[Records drawn from a dataset]
_ _ _ _
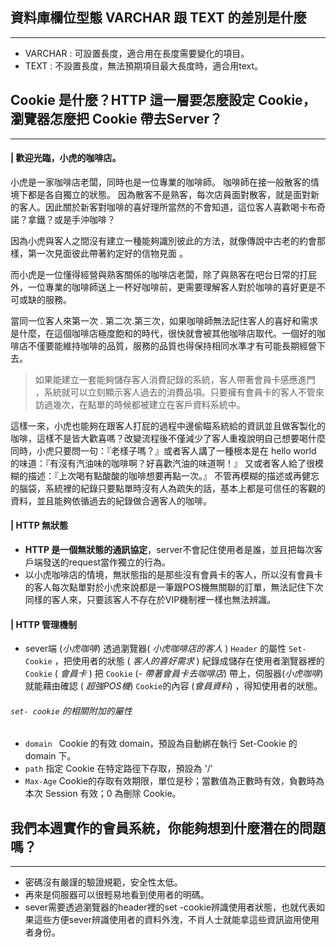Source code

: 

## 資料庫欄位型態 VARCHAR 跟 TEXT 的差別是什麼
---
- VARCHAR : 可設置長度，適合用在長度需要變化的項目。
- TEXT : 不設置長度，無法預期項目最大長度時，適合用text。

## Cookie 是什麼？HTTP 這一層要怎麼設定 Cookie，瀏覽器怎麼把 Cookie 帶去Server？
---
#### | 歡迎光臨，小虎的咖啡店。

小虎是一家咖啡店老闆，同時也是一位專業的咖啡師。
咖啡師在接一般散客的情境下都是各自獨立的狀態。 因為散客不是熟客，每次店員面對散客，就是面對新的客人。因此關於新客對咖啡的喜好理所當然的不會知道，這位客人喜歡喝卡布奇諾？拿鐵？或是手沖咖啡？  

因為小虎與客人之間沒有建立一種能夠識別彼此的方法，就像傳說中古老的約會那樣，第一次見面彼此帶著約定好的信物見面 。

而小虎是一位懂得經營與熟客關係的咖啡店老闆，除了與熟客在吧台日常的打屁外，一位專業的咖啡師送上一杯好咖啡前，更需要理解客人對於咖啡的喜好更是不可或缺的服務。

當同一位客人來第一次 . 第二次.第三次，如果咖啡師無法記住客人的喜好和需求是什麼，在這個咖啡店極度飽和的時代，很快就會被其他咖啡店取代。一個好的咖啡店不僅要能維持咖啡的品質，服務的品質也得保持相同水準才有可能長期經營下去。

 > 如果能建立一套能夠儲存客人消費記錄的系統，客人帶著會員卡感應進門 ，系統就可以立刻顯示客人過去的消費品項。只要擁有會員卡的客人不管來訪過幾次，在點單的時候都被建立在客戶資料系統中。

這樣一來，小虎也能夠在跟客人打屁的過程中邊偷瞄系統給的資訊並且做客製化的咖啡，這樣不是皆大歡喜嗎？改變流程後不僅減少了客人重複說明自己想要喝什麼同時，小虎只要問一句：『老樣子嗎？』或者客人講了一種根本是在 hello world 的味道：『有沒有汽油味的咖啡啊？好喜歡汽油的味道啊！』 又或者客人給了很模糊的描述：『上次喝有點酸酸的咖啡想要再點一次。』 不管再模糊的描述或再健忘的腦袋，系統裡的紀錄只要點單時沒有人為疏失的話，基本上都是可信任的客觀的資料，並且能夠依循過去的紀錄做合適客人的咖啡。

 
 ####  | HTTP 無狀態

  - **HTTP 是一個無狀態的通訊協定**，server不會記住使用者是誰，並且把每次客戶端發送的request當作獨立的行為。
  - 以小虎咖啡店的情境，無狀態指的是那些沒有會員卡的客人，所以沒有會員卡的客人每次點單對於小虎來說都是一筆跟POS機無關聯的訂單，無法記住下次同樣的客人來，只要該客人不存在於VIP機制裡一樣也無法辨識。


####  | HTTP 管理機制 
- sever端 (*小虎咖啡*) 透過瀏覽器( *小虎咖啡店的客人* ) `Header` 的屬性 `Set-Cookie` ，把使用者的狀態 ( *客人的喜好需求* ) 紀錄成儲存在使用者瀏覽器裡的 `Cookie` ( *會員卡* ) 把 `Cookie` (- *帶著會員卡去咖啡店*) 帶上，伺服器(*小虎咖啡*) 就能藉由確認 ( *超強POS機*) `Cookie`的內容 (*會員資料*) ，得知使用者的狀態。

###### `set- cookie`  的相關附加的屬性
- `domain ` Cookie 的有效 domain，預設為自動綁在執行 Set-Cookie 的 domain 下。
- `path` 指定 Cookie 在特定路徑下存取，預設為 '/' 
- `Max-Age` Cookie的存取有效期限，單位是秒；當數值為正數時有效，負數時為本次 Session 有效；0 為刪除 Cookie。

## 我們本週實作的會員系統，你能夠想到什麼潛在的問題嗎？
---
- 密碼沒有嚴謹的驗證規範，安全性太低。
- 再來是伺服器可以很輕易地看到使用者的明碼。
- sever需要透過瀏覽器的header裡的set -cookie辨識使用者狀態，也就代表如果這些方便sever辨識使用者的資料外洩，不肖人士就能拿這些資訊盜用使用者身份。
_ _ _ _
• _Task goal_:
Pictures stay out. Print the lines of the records above exactly, from the first through the one with "而小虎是一位懂得經營與熟客關".

• _Answer below_:
Source code

: 

## 資料庫欄位型態 VARCHAR 跟 TEXT 的差別是什麼
---
- VARCHAR : 可設置長度，適合用在長度需要變化的項目。
- TEXT : 不設置長度，無法預期項目最大長度時，適合用text。

## Cookie 是什麼？HTTP 這一層要怎麼設定 Cookie，瀏覽器怎麼把 Cookie 帶去Server？
---
#### | 歡迎光臨，小虎的咖啡店。

小虎是一家咖啡店老闆，同時也是一位專業的咖啡師。
咖啡師在接一般散客的情境下都是各自獨立的狀態。 因為散客不是熟客，每次店員面對散客，就是面對新的客人。因此關於新客對咖啡的喜好理所當然的不會知道，這位客人喜歡喝卡布奇諾？拿鐵？或是手沖咖啡？  

因為小虎與客人之間沒有建立一種能夠識別彼此的方法，就像傳說中古老的約會那樣，第一次見面彼此帶著約定好的信物見面 。

而小虎是一位懂得經營與熟客關係的咖啡店老闆，除了與熟客在吧台日常的打屁外，一位專業的咖啡師送上一杯好咖啡前，更需要理解客人對於咖啡的喜好更是不可或缺的服務。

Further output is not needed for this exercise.